───── Input for this task ─────

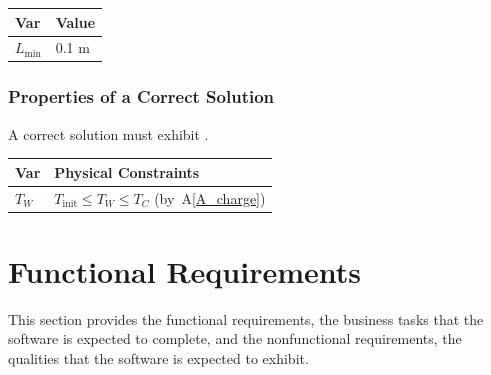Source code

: \documentclass[12pt]{article}
\newcommand{\aref}[1]{A\ref{#1}}
\begin{document}
\begin{table}[!h]
\caption{Specification Parameter Values} \label{TblSpecParams}
\renewcommand{\arraystretch}{1.2}
\noindent \begin{longtable*}{l l} 
  \toprule
  \textbf{Var} & \textbf{Value} \\
  \midrule 
  $L_\text{min}$ & 0.1 \si{\metre}\\
  \bottomrule
\end{longtable*}
\end{table}

\subsubsection{Properties of a Correct Solution} \label{sec_CorrectSolution}

\noindent
A correct solution must exhibit .  

\begin{table}[!h]
\caption{Output Variables} \label{TblOutputVar}
\renewcommand{\arraystretch}{1.2}
\noindent \begin{longtable*}{l l} 
  \toprule
  \textbf{Var} & \textbf{Physical Constraints} \\
  \midrule 
  $T_W$ & $T_\text{init} \leq T_W \leq T_C$ (by~\aref{A_charge})
  \\
  \bottomrule
\end{longtable*}
\end{table}

\clearpage
\section{Functional Requirements}
This section provides the functional requirements, the business tasks that the
software is expected to complete, and the nonfunctional requirements, the
qualities that the software is expected to exhibit.
\end{document}
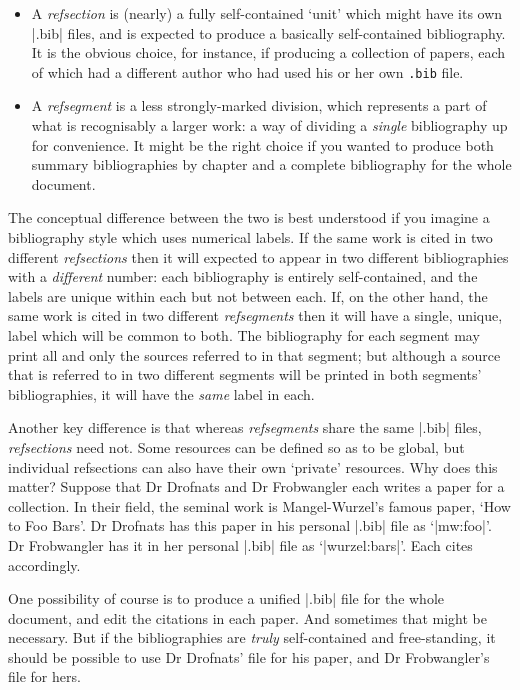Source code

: \begin{itemize}
\item
  A \emph{refsection} is (nearly) a fully self-contained `unit' which
  might have its own |.bib| files, and is expected to produce a basically
  self-contained bibliography. It is the obvious choice, for
  instance, if producing a collection of papers, each of which had a
  different author who had used his or her own \texttt{.bib} file.
\item A \emph{refsegment} is a less strongly-marked division, which
  represents a part of what is recognisably a larger work: a way of
  dividing a \emph{single} bibliography up for convenience. It might
  be the right choice if you wanted to produce both summary
  bibliographies by chapter and a complete bibliography for the whole
  document.
\end{itemize}
The conceptual difference between the two is best understood if you
imagine a bibliography style which uses numerical labels. If the same
work is cited in two different \emph{refsections} then it will
expected to appear in two different bibliographies with a
\emph{different} number: each bibliography is entirely self-contained,
and the labels are unique within each but not between each. If, on the
other hand, the same work is cited in two different \emph{refsegments}
then it will have a single, unique, label which will be common to both.
The bibliography for each segment may print all and only the sources
referred to in that segment; but although a source that is referred to
in two different segments will be printed in both segments'
bibliographies, it will have the \emph{same} label in each.

Another key difference is that whereas \emph{refsegments} share the
same |.bib| files, \emph{refsections} need not.  Some resources can be
defined so as to be global, but individual refsections can also have
their own `private' resources. Why does this matter? Suppose
that Dr Drofnats and Dr Frobwangler each writes a paper for a
collection. In their field, the seminal work is Mangel-Wurzel's famous
paper, `How to Foo Bars'. Dr Drofnats has this paper in his personal
|.bib| file as `|mw:foo|'. Dr Frobwangler has it in her personal |.bib|
file as `|wurzel:bars|'. Each cites accordingly.

One possibility of course is to produce a unified |.bib| file for the
whole document, and edit the citations in each paper. And sometimes that
might be necessary. But if the bibliographies are \emph{truly}
self-contained and free-standing, it should be possible to use Dr
Drofnats' file for his paper, and Dr Frobwangler's file for hers.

─────

Check every line of the data for the string "refsections". Give the number of lines that have it, and only that.

* _Exercise answer_
3